That’s the excuse that Cuba gave when they were forced to close after large attendances failed to remain consistent after their ill-fated re-opening night. I briefly showed up that night, and I can say that Lancaster’s buzzing nightlife shows no signs of thinning out because of the recession. Don’t forget that the clubs in the city are largely filled with people who have £3,000 a year at their disposal, with pocket money from part time work on top of that. No, the main reason that Cuba was poorly attended and shut down (and I’m glad it did) is because it was totally unfit for its purpose: housing hundreds of drunken, horny students.

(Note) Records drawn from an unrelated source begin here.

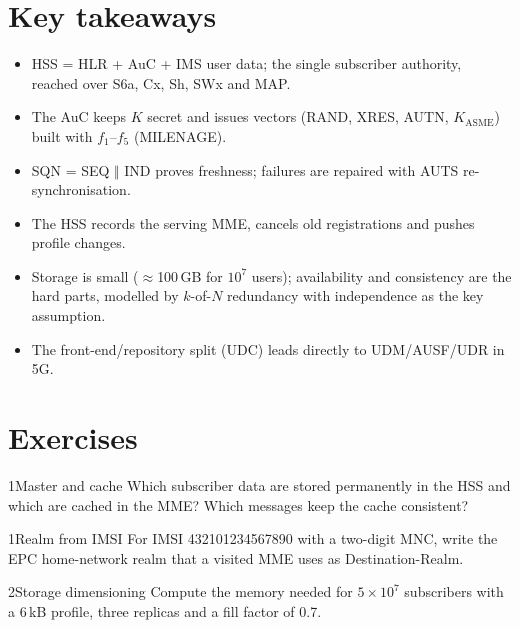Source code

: \documentclass[11pt,a4paper]{article}
\begin{document}
\section{Key takeaways}
\begin{takeawaybox}
\begin{itemize}
  \item HSS = HLR + AuC + IMS user data; the single subscriber authority, reached over S6a, Cx, Sh,
        SWx and MAP.
  \item The AuC keeps $K$ secret and issues vectors (RAND, XRES, AUTN, $K_{\mathrm{ASME}}$) built with
        $f_1$--$f_5$ (MILENAGE).
  \item SQN = SEQ $\Vert$ IND proves freshness; failures are repaired with AUTS re-synchronisation.
  \item The HSS records the serving MME, cancels old registrations and pushes profile changes.
  \item Storage is small ($\approx$100\,GB for $10^7$ users); availability and consistency are the hard
        parts, modelled by $k$-of-$N$ redundancy with independence as the key assumption.
  \item The front-end/repository split (UDC) leads directly to UDM/AUSF/UDR in 5G.
\end{itemize}
\end{takeawaybox}

\section{Exercises}

\begin{exercisebox}{1}{Master and cache}\label{exr:split}
Which subscriber data are stored permanently in the HSS and which are cached in the MME? Which messages
keep the cache consistent?
\end{exercisebox}

\begin{exercisebox}{1}{Realm from IMSI}\label{exr:realm}
For IMSI 432101234567890 with a two-digit MNC, write the EPC home-network realm that a visited MME uses
as Destination-Realm.
\end{exercisebox}

\begin{exercisebox}{2}{Storage dimensioning}\label{exr:storage}
Compute the memory needed for $5\times10^7$ subscribers with a 6\,kB profile, three replicas and a fill
factor of 0.7.
\end{exercisebox}
\end{document}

There are people like myself, who attend clubs out of an unexplainable sense of necessity. Some people know they have had a good night out when they wake up blind in one eye and wondering why their bathroom has been painted green. I know I have had a good night out when I’ve smoked 20 cigarettes and sold at least five at a pound each. Cuba was so small and unnavigable, and taking in such excessive amounts of people, that it was a struggle for me to actually get outside and smoke.
Odour and company issues aside, The Sugarhouse, Elements and The Lounge are my favoured nests, because it’s just wide enough for me to head outside at my leisure without having to formulate some kind of strategic plan. Even if you’re not smoking that night, each of them offer nice, secluded and open areas for people to take a breather from Tinie Tempah (and little else) and have an audible conversation. Cuba was the Room 101 of the club scene. All of the sweat, cramp, tinnitus and epilepsy of nightclubs thrust upon your paralysed, drunken self and no option to stroll away from it for a while.
It’s not just aesthetic attractiveness that has made “Comin’ Sugar?” synonymous with a Friday or Saturday night at Lancaster University. The reason I chose Lancaster University is because it is campus based. I don’t have to share my vicinity with non-student sorts. What with The Sugarhouse being the student nightclub (and promoted as such), you run less of a risk of running in to someone who intends to incite some violence.
This may sound hysterical, but I have personally encountered homophobes at the Lounge’s gay/bi night, who were thankfully thrown out before they caused damage. I once shared an evening in Wetherspoons with a pair of female friends, who were approached by a gentleman who tried to impress them by reeling off a list of his convictions for violence and theft. The Freshers’ Week campus and pack is adorned with Sugarhouse’s name, and familiarity comes from the first experience. Sugarhouse was the first club many freshers went to, and force of habit plays a large part in its popularity.
Sugarhouse’s student-only policy and line-up of big, beefy bouncers who don’t take silliness, offers the security and assurance that no one is going to come in and slip some Rohypnol into your rum and coke. Elements and The Lounge, for all their charm and accessible smoking facilities, don’t have enough bouncers on the floor to offer the attentiveness a safe night requires.
And if we must use the economy as a catch all reason for the making or breaking of every little tinpot venture that sprouts from beneath the soil, then value for money (apart from entry fees which I absolutely abhor) is what clinches the victory for Sugarhouse and Elements. 94p nights, 1p entry night. No one would turn down the chance to get battered for that price. Drinks are relatively reasonably priced, and relativity is important when you consider the extortion that other spots offer.
And on top of all that, you get a free bus back at the end of it. As I said, they’re far easier to leave.